The BRICs Have Built A Rally
In a moment of financial market irony, it appears that a major investment bank is turning its back on BRIC-based investments just as many investors are bidding the region higher.
Earlier this week, Goldman Sachs’ asset-management unit folded its money-losing BRIC fund, which invests in Brazil, Russia, India and China, and merged it last month with a broader emerging-market fund.
According to a Bloomberg story, Goldman Sachs said in an SEC filing that it pulled the plug on the nine-year-old product because it doesn’t expect “significant asset growth in the foreseeable future.”
The irony is doubled by the fact that it was one of Goldman’s own analysts, Jim O’Neill, who coined the BRIC acronym 14 years ago that ushered in an unprecedented investment boom. However, as Bloomberg suggested, the biggest emerging markets are now sputtering: Russia and Brazil have fallen into recessions. China, long an engine of the world’s growth, is poised for its weakest expansion since 1990.
Yet other investors are seeing something they like in the region, with stocks in Brazil and China in particular expanding — and lifting related equities investments.
The BRICS Building motif has gained 3.5% in the past month. In that same time period, the S&P 500 has risen 3.2%.
Over the past 12 months, the motif has lost 11.1%; the S&P 500 is up 2.3%.
Brazilian stocks, as a whole, just completed their biggest advance since April as the country’s large banks sparked a run-up on speculation that they’re too cheap to pass up amid forecasts of growing profits.
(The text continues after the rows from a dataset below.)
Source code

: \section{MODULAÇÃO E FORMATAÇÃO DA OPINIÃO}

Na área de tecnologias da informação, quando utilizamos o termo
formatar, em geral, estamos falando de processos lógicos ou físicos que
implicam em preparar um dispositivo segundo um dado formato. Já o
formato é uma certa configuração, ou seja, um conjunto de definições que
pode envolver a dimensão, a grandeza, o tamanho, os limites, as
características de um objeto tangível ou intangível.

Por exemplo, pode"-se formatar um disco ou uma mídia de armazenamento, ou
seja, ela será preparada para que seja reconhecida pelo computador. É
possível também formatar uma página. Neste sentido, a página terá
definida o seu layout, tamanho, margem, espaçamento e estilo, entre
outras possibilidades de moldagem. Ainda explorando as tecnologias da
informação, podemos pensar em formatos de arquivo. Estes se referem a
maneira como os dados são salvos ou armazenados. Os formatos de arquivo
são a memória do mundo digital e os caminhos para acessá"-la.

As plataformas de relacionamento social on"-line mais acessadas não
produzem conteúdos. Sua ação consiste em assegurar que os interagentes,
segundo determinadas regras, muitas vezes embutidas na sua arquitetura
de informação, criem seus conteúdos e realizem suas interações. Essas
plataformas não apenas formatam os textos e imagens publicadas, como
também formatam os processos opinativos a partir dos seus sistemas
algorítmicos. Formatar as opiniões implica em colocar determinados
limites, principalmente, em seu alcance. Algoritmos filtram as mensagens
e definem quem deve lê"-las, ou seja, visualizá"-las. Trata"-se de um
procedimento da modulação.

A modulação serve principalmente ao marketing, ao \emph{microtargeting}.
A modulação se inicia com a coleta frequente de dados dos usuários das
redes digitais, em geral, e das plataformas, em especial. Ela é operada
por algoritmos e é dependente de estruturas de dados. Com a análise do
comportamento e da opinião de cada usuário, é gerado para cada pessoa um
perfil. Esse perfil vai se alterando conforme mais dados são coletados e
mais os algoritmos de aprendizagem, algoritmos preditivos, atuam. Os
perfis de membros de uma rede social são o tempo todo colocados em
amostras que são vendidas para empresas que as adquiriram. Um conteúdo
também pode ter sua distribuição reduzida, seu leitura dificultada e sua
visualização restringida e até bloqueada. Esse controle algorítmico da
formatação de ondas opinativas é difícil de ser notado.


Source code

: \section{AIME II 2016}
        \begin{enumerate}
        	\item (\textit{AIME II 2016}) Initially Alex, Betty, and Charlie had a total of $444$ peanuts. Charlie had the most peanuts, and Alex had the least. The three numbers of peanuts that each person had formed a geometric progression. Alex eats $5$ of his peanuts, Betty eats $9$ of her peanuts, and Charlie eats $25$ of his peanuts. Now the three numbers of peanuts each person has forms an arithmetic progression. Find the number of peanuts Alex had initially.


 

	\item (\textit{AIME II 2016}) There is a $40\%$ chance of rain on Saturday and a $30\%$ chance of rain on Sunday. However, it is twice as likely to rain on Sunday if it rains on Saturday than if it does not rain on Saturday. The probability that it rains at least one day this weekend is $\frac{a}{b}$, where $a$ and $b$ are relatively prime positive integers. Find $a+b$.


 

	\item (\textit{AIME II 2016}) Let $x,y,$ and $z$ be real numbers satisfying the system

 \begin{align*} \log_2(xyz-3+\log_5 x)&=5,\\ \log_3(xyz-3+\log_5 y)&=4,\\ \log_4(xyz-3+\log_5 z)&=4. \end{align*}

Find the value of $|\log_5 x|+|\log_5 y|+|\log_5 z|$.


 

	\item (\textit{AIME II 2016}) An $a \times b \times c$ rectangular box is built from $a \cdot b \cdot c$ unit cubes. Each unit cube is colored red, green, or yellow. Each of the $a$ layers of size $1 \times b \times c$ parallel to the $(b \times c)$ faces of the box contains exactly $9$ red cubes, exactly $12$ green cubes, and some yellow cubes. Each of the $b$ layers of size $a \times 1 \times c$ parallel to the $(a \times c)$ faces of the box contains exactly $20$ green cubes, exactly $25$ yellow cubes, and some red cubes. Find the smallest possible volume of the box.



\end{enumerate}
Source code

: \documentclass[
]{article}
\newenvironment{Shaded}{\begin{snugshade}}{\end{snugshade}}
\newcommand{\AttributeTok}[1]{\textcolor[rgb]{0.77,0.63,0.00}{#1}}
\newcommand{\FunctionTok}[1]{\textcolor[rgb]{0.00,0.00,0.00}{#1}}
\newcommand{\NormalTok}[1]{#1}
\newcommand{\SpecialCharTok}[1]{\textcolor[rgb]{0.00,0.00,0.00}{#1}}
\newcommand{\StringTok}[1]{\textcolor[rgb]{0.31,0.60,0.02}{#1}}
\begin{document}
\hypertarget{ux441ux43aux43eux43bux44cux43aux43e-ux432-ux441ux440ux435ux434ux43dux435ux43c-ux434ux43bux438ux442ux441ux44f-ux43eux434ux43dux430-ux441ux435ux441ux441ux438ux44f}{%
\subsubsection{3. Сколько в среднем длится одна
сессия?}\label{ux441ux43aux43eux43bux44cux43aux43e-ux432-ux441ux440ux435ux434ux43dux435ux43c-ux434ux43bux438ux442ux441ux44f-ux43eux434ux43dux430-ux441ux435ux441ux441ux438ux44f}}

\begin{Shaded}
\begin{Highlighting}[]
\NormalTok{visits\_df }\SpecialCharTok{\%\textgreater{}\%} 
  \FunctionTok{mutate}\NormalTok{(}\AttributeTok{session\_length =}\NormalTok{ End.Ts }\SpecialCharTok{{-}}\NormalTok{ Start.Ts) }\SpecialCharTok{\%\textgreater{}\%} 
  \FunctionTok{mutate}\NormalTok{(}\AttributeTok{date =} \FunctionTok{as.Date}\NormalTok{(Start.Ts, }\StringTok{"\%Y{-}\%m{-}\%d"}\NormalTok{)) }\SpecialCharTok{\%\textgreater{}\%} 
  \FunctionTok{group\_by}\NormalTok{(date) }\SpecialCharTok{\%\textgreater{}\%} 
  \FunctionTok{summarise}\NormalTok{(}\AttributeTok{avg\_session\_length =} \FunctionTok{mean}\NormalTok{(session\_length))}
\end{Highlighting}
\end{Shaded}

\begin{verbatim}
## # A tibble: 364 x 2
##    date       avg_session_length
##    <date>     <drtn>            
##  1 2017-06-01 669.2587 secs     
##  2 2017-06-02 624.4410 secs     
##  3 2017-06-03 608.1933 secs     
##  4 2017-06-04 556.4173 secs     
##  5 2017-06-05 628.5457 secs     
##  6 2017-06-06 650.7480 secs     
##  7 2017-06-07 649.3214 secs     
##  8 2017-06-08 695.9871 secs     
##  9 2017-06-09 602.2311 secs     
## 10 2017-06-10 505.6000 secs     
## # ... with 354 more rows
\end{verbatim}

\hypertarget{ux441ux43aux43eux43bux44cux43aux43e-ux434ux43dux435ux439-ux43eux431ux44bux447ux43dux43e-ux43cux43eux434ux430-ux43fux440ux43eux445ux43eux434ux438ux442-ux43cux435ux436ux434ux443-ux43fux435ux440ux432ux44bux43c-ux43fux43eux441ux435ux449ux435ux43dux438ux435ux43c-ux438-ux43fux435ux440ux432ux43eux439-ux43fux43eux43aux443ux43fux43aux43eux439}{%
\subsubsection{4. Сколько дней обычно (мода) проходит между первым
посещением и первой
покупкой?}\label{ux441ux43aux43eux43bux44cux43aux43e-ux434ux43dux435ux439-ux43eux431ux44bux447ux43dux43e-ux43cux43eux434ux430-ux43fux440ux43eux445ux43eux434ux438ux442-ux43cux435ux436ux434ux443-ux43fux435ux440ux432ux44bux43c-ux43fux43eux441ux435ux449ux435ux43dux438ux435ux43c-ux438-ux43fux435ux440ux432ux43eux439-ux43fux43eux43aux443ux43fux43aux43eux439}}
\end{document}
The country’s benchmark index had tumbled from its peak in May as Latin America’s biggest economy heads toward the longest recession since 1930s and the government struggles to revive the nation’s finances. Traders are now trying to find companies that are better able to withstand the headwinds, such as lenders, Fernando Goes, an analyst at brokerage Clear Corretora, told Bloomberg.
“Banks are still among the market’s favorites because their operations are very resilient,” Goes said. “There are some good opportunities for those willing to dig deeper.”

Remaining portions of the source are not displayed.